Users who join an encrypted room at the same time as a message is sent may receive a UTD (join/send race)

richvdh commented 5 months ago

Alice is in an encrypted room
Bob joins the room just before Alice sends a message
Alice's client doesn't know about Bob, so doesn't share the key with him
Bob observes a UTD.

This is exacerbated by federation, but the same thing can happen even on a single server. Ultimately, there is always a race between Alice's client calculating/fetching the membership list, and the message being sent.

Now: it's not clear that Bob should be able to decrypt a message that was sent 3 seconds after he joined the room — at a point where Alice didn't even know he was in the room — any more than he should be able to decrypt a message sent before he joined the room. The problem here is that the message is perceived as a product defect (and contributes to our "user saw a UISI" metric). So probably what we want to do is convey to Bob's client that it should not expect to be able to decrypt this message.

richvdh commented 5 months ago

I think we could address this with something like the following:

Step 1: make sure that Alice's client's idea of the room membership matches that of the room DAG at the point of the sent message. We could do this by having the client submit a hash of what it thinks the room membership is, when it sends the message. Alice's server can then cross-reference the hash with the actual room membership once it has decided where in the DAG to hang the new event. If there is a mismatch, the server rejects the send attempt and Alice's client resyncs the membership somehow. (If https://github.com/matrix-org/matrix-spec/issues/1209 (edit: and https://github.com/element-hq/synapse/issues/16940#issuecomment-1956348215) were fixed, that might just be a matter of having Alice's client redo the encryption attempt after a new /sync, but more generally a /members request might be necessary.)
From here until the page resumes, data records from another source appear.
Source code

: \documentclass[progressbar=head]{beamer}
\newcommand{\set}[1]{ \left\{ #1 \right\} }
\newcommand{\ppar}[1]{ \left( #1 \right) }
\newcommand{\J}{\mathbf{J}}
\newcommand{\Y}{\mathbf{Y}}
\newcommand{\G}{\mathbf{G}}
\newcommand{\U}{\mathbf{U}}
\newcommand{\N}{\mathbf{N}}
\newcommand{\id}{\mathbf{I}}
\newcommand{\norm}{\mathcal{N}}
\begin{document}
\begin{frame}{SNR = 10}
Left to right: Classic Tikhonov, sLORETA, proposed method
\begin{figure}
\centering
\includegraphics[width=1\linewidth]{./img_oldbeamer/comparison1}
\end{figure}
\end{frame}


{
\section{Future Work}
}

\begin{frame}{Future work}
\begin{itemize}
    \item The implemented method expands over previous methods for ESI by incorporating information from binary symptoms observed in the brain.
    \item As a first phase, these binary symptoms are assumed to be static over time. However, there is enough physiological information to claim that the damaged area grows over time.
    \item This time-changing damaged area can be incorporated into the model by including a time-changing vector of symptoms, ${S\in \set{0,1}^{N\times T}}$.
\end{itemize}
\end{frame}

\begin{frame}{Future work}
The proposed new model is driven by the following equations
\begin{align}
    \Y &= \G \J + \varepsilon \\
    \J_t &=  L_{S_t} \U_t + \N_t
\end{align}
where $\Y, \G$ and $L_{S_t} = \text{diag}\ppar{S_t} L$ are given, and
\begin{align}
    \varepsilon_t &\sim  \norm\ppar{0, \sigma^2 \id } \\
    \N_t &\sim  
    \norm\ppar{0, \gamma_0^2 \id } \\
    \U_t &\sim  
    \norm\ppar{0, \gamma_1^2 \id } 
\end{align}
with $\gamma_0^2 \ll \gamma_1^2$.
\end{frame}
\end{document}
Step 2: It now crosses over with historical room key sharing (cf https://github.com/element-hq/element-web/issues/26867), but in short: when an event is served to Bob by Bob's server, we could include an indication of whether Bob was a member of the room at the point in the DAG of the event. This would give Bob's client an indication of whether it should expect to be able to decrypt the event.

pmaier1 commented 5 months ago

Outcome from workshop today

Product view: Users who haven't fully joined a room when a message was sent are not supposed to be able to read the message. They should therefore not see the message (and should not get a UTD).
We need to take care of providing good UX for this

andybalaam commented 5 months ago

In a room with no history visibility, imagine these events happen (because there is a netsplit):

graph TD;
    Before-->Send;
    Send-->After;
    Before-->Join;
    Join-->After;

Before: User1 and User2 are members Send: User1 sends a message, encrypted for User2 Join: User3 joins the room After: netsplit is over

Imagine that Join happens well before Send in wall-clock time.

Does User3's client receive the event sent in Send? If so, it will always be a UTD because User3 was not a member at that point in the room graph, so it would be incorrect for User1 to send keys to decrypt it.

It would be great if we could have a test from @kegsay that demonstrates whether this event arrives at User3's client.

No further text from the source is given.